Purtroppo non arrivano grandi idee dalla buca, dove Jordi Bernàcer tira dritto senza curarsi troppo della dinamica e dello sviluppo musicale, ma si limita a dosare equilibri interni e tenere il palco, che pur di tanto in tanto gli sfugge di mano. Il problema è che Mozart, a eseguirlo soltanto senza metterci del proprio, lo si seda. Ci si chiede poi il perché di certe scelte metronomiche, soprattutto nella seconda aria di Elvira, staccata con un tempo forsennato che la priva d'ogni patetismo, fino a renderla un frigido esercizio di virtuosismo vocale. Per il resto l’Orchestra di Padova e del Veneto si comporta decisamente bene, compatta e pulita, senza sbavature né inciampi.

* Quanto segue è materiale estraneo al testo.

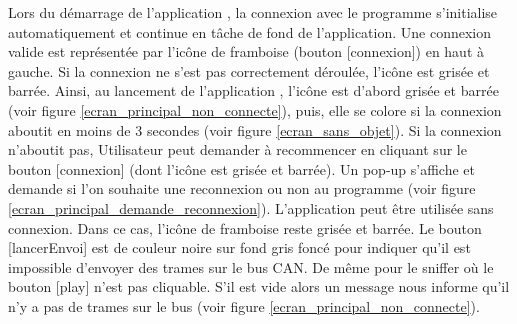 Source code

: Lors du démarrage de l'application {\nomApplication}, la connexion avec le programme {\nomLogiciel} s'initialise automatiquement et continue en tâche de fond de l'application. Une connexion valide est représentée par l'icône de framboise (bouton [connexion]) en haut à gauche. Si la connexion ne s'est pas correctement déroulée, l'icône est grisée et barrée. Ainsi, au lancement de l'application {\nomApplication}, l'icône est d'abord grisée et barrée (voir figure \ref{ecran_principal_non_connecte}), puis, elle se colore si la connexion aboutit en moins de 3 secondes (voir figure \ref{ecran_sans_objet}). Si la connexion n'aboutit pas, Utilisateur peut demander à recommencer en cliquant sur le bouton [connexion] (dont l'icône est grisée et barrée). Un pop-up s'affiche et demande si l'on souhaite une reconnexion ou non au programme {\nomLogiciel} (voir figure \ref{ecran_principal_demande_reconnexion}). L'application {\nomApplication} peut être utilisée sans connexion. Dans ce cas, l'icône de framboise reste grisée et barrée. Le bouton [lancerEnvoi] est de couleur noire sur fond gris foncé pour indiquer qu'il est impossible d'envoyer des trames sur le bus CAN. De même pour le sniffer où le bouton [play] n'est pas cliquable. S'il est vide alors un message nous informe qu'il n'y a pas de trames sur le bus (voir figure \ref{ecran_principal_non_connecte}). 

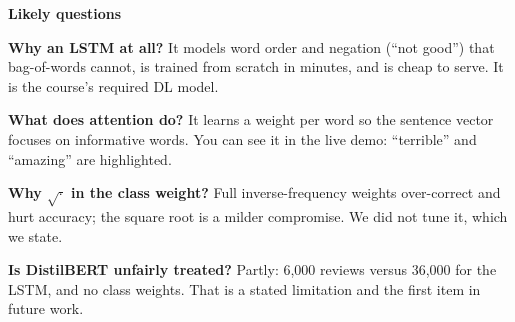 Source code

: \documentclass[10pt,a4paper]{article}
\begin{document}
\par\vspace{2pt}\textbf{Likely questions}\par\vspace{1pt}
\begin{qa}\textbf{Why an LSTM at all?} It models word order and negation (``not good'') that bag-of-words cannot, is trained from scratch in minutes, and is cheap to serve. It is the course's required DL model.\end{qa}\vspace{2pt}
\begin{qa}\textbf{What does attention do?} It learns a weight per word so the sentence vector focuses on informative words. You can see it in the live demo: ``terrible'' and ``amazing'' are highlighted.\end{qa}\vspace{2pt}
\begin{qa}\textbf{Why $\sqrt{\cdot}$ in the class weight?} Full inverse-frequency weights over-correct and hurt accuracy; the square root is a milder compromise. We did not tune it, which we state.\end{qa}\vspace{2pt}
\begin{qa}\textbf{Is DistilBERT unfairly treated?} Partly: 6,000 reviews versus 36,000 for the LSTM, and no class weights. That is a stated limitation and the first item in future work.\end{qa}
\newpage
\end{document}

Andrei Bondarenko è un protagonista ancora in cerca del suo personaggio. Benché la voce sia duttile e di bel colore, tendenzialmente chiaro rispetto alla corda e all’estensione, al basso-baritono manca ancora una padronanza più rifinita della parte, sia nella caratterizzazione scenica, sia nel dominio della parola.

Il Leporello di Mirco Palazzi ha dalla sua soprattutto l’eleganza della linea e l’uniformità della voce, che sale e scende senza colpo ferire, ma manca, nel contesto specifico, di una cifra più definita e personale, ma forse è proprio il regista che non sa bene cosa farsene di questo personaggio borderline, difficilmente inquadrabile nella seriosità generale del disegno.

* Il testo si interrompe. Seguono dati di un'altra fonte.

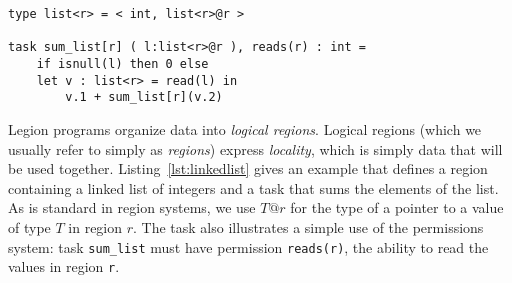 \begin{lstlisting}[float={t},label={lst:linkedlist},caption={Linked List Example}]
type list<r> = < int, list<r>@r >

task sum_list[r] ( l:list<r>@r ), reads(r) : int =
    if isnull(l) then 0 else
    let v : list<r> = read(l) in
        v.1 + sum_list[r](v.2)
\end{lstlisting}

Legion programs organize data into {\em logical regions}.  Logical
regions (which we usually refer to simply as {\em regions}) express
{\em locality}, which is simply data that will be used together.
Listing~\ref{lst:linkedlist} gives an example that defines a region
containing a linked list of integers and a task that sums the elements
of the list.  As is standard in region systems, we use $T @ r$ for the
type of a pointer to a value of type $T$ in region $r$.  The task also
illustrates a simple use of the permissions system:
task {\tt sum\_list} must have permission {\tt reads(r)}, the ability
to read the values in region {\tt r}.


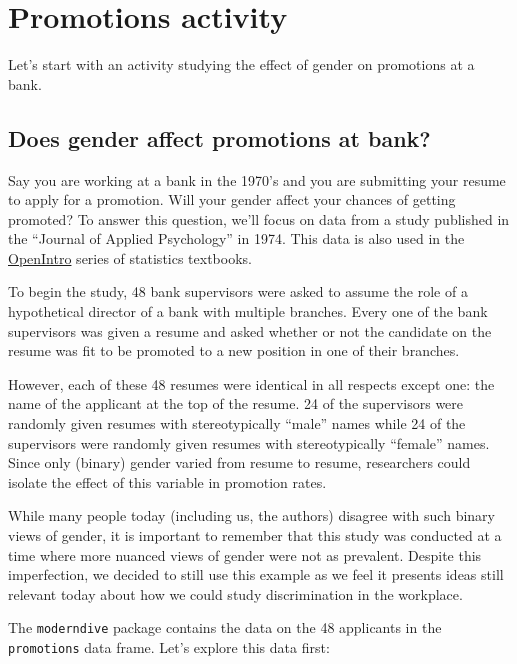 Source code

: \documentclass[
]{book}
\begin{document}
\hypertarget{ht-activity}{%
\section{Promotions activity}\label{ht-activity}}

Let's start with an activity studying the effect of gender on promotions at a bank.

\hypertarget{does-gender-affect-promotions-at-bank}{%
\subsection{Does gender affect promotions at bank?}\label{does-gender-affect-promotions-at-bank}}

Say you are working at a bank in the 1970's and you are submitting your resume to apply for a promotion. Will your gender affect your chances of getting promoted? To answer this question, we'll focus on data from a study published in the ``Journal of Applied Psychology'' in 1974. This data is also used in the \href{https://www.openintro.org/}{OpenIntro} series of statistics textbooks.

To begin the study, 48 bank supervisors were asked to assume the role of a hypothetical director of a bank with multiple branches. Every one of the bank supervisors was given a resume and asked whether or not the candidate on the resume was fit to be promoted to a new position in one of their branches.

However, each of these 48 resumes were identical in all respects except one: the name of the applicant at the top of the resume. 24 of the supervisors were randomly given resumes with stereotypically ``male'' names while 24 of the supervisors were randomly given resumes with stereotypically ``female'' names. Since only (binary) gender varied from resume to resume, researchers could isolate the effect of this variable in promotion rates.

While many people today (including us, the authors) disagree with such binary views of gender, it is important to remember that this study was conducted at a time where more nuanced views of gender were not as prevalent. Despite this imperfection, we decided to still use this example as we feel it presents ideas still relevant today about how we could study discrimination in the workplace.

The \texttt{moderndive} package contains the data on the 48 applicants in the \texttt{promotions} data frame. Let's explore this data first:
\end{document}
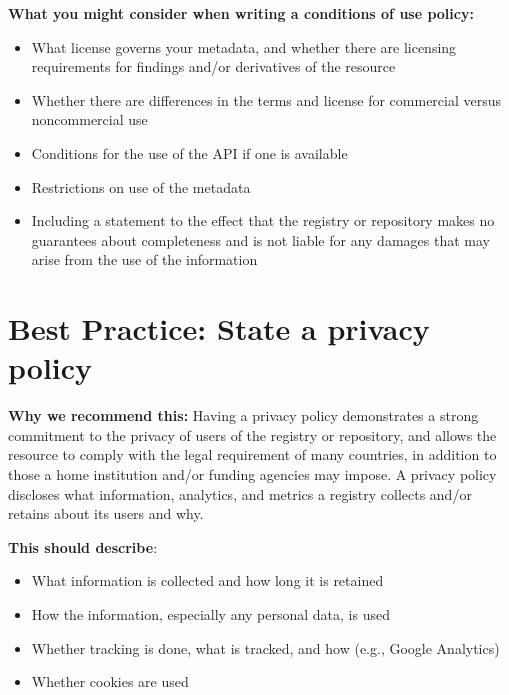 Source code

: \documentclass[11pt]{article}
\begin{document}
\textbf{What you might consider when writing a conditions of use policy:}

\begin{itemize}
\item What license governs your metadata, and whether there are licensing requirements for findings and/or derivatives of the resource

\item Whether there are differences in the terms and license for commercial versus noncommercial use

\item Conditions for the use of the API if one is available 

\item Restrictions on use of the metadata

\item Including a statement to the effect that the registry or repository makes no guarantees about completeness and is not liable for any damages that may arise from the use of the information

\end{itemize}


\section{Best Practice: State a privacy policy}
\label{best-practice-state-a-privacy-policy}

\textbf{Why we recommend this:} Having a privacy policy demonstrates a strong commitment to the privacy of users of the registry or repository, and allows the resource to comply with the legal requirement of many countries, in addition to those a home institution and/or funding agencies may impose. A privacy policy discloses what information, analytics, and metrics a registry collects and/or retains about its users and why.

\textbf{This should describe}:

\begin{itemize}
\item What information is collected and how long it is retained

\item How the information, especially any personal data, is used

\item Whether tracking is done, what is tracked, and how (e.g., Google Analytics)

\item Whether cookies are used

\end{itemize}
\end{document}
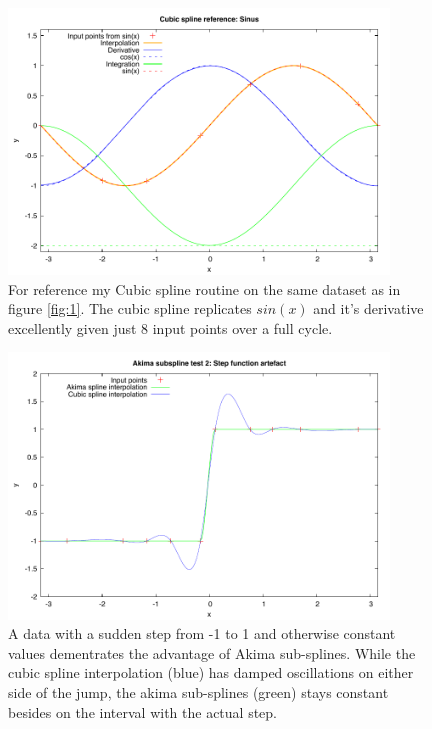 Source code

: \documentclass[a4paper]{article}
\begin{document}
\begin{figure}
    \centering
    \includegraphics[width=0.9\textwidth]{fig/cubic_spline_sin.pdf}
    \caption{For reference my Cubic spline routine on the same dataset as in figure \ref{fig:1}. The cubic spline replicates $sin(x)$ and it's derivative excellently given just 8 input points over a full cycle.}
    \label{fig:2}
\end{figure}

\begin{figure}
    \centering
    \includegraphics[width=0.9\textwidth]{fig/akima_spline_step.pdf}
    \caption{A data with a sudden step from -1 to 1 and otherwise constant values dementrates the advantage of Akima sub-splines. While the cubic spline interpolation (blue) has damped oscillations on either side of the jump, the akima sub-splines (green) stays constant besides on the interval with the actual step.}
    \label{fig:3}
 \end{figure}
\end{document}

Si è già fatto cenno di Ekaterina Bakanova, che è attrice e cantante al pari livello. Si mangia il palco, è musicalmente irreprensibile e soprattutto non spreca una parola né una nota. Chiaramente, come tutte le Anne di ascendenza più lirica che drammatica, l’aria del secondo atto riesce ben più travolgente della prima.

Anastasia Bartoli sorprende per l’ottima qualità del canto, per la rotondità dello strumento e il legato. La parte va ancora un po’ maturata in termini di personalità e confidenza, soprattutto nelle sfumature e nei piccoli dettagli, ma le premesse sono ottime.

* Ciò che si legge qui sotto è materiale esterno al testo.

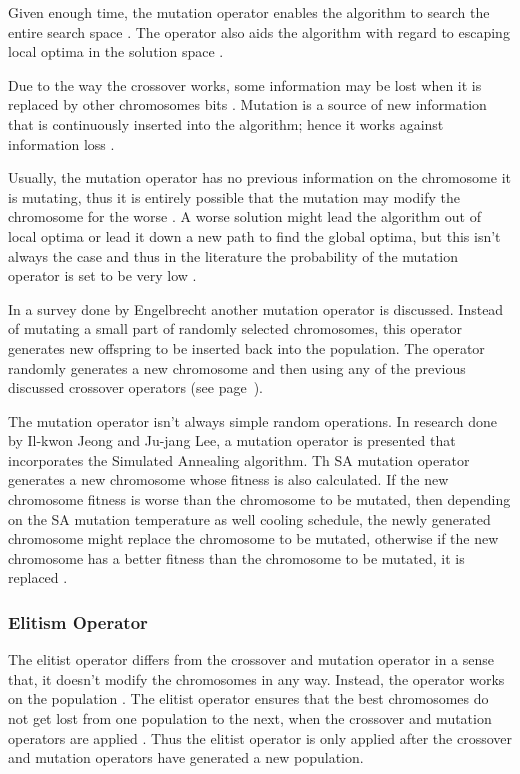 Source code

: Given enough time, the mutation operator enables the algorithm to search the entire search space \cite{FamilyGA}. The operator also aids the algorithm with regard to escaping local optima in the solution space \cite{FamilyGA}.

Due to the way the crossover works, some information may be lost when it is replaced by other chromosomes bits \cite{AcceleratingGA,ConstrainedGA}. Mutation is a source of new information that is continuously inserted into the algorithm; hence it works against information loss \cite{CoactiveFuzzyGA,AcceleratingGA,ConstrainedGA}. 

Usually, the mutation operator has no previous information on the chromosome it is mutating, thus it is entirely possible that the mutation may modify the chromosome for the worse \cite{AcceleratingGA}. A worse solution might lead the algorithm out of local optima or lead it down a new path to find the global optima, but this isn't always the case and thus in the literature the probability of the mutation operator is set to be very low \cite{AdaptiveSAGA,FamilyGA,ConstrainedGA}.

In a survey done by Engelbrecht\cite{CompuIntelligenceIntro} another mutation operator is discussed. Instead of mutating a small part of randomly selected chromosomes, this operator generates new offspring to be inserted back into the population. The operator randomly generates a new chromosome and then using any of the previous discussed crossover operators (see page~\pageref{sec:crossover}).

The mutation operator isn't always simple random operations. In research done by Il-kwon Jeong and Ju-jang Lee, a mutation operator is presented that incorporates the Simulated Annealing algorithm. Th SA mutation operator generates a new chromosome whose fitness is also calculated. If the new chromosome fitness is worse than the chromosome to be mutated, then depending on the SA mutation temperature as well cooling schedule, the newly generated chromosome might replace the chromosome to be mutated, otherwise if the new chromosome has a better fitness than the chromosome to be mutated, it is replaced \cite{AdaptiveSAGA}.

\subsubsection{Elitism Operator}
The elitist operator differs from the crossover and mutation operator in a sense that, it doesn't modify the chromosomes in any way. Instead, the operator works on the population \cite{PatternDetectionGA}. The elitist operator ensures that the best chromosomes do not get lost from one population to the next, when the crossover and mutation operators are applied \cite{HetergeneousGA}. Thus the elitist operator is only applied after the crossover and mutation operators have generated a new population.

Andrei Danilov è un Ottavio di bel timbro e ottimo controllo del fiato, che però deve sistemare un po’ l’intonazione e soprattutto evitare certe cafonate come l’acuto finale posto a chiusura de “Il mio tesoro intanto”. Michela Antenucci è una Zerlina il giusto ambigua e naive, ma anche con ottime carte da giocare sul versante vocale.

Positiva la prova di Daniel Giulianini, Masetto solido e ben calato nella parte. Al solito affidabilissimo Abramo Rosalen, che ha molta voce da offrire alla parte del Commendatore. All’altezza della situazione anche il Coro Lirico Veneto, ben preparato da Matteo Valbusa.

Buon successo per tutta la compagnia a fine spettacolo.